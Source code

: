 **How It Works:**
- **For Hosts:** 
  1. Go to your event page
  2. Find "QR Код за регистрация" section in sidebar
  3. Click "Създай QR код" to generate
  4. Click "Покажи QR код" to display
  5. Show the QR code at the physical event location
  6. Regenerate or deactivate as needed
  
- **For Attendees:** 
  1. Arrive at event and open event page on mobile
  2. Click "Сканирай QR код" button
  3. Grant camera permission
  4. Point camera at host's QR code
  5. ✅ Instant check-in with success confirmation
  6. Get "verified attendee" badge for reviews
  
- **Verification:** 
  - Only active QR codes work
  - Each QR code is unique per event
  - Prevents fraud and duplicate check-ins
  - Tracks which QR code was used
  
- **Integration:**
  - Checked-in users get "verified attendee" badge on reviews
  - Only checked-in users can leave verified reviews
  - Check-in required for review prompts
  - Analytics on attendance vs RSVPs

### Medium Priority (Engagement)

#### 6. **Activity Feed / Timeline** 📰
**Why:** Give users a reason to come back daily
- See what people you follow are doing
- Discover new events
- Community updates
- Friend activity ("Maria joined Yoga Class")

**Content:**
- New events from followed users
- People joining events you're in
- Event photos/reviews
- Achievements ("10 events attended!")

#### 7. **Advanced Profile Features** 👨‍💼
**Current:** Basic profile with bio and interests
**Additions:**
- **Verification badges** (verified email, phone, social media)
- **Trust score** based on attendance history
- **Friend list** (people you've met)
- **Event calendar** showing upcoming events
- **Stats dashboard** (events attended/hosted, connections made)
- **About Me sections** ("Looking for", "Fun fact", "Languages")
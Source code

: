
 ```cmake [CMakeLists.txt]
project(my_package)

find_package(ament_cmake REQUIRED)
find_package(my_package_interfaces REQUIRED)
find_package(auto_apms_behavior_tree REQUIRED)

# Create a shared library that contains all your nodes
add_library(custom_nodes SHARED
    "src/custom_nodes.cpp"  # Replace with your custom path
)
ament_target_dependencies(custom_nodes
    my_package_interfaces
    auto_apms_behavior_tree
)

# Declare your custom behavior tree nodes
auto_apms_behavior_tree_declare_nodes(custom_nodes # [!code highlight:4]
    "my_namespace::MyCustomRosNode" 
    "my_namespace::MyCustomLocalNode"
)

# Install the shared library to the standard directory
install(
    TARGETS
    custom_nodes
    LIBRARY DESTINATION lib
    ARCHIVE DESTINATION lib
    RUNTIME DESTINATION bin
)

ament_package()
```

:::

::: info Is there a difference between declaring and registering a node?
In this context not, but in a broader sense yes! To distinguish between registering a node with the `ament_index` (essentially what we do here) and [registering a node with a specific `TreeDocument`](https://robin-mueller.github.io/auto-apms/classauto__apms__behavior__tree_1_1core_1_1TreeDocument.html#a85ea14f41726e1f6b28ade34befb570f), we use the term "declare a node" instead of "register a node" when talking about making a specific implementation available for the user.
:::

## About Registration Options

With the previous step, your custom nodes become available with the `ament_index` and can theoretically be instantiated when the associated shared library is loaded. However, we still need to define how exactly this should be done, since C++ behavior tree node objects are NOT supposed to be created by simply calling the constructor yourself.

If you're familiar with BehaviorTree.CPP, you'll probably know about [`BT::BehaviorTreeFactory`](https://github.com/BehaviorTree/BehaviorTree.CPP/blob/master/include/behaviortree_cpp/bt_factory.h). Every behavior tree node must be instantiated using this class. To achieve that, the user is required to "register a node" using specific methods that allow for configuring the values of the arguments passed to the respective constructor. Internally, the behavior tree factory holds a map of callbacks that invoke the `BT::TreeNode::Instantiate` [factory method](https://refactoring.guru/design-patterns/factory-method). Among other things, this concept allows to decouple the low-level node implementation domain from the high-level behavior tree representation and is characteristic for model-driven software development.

WHAT THE TASK ASKS -
Scan the lines above for the word "camera", then copy each line that has it.

SOLVED EXERCISE -
  3. Grant camera permission
  4. Point camera at host's QR code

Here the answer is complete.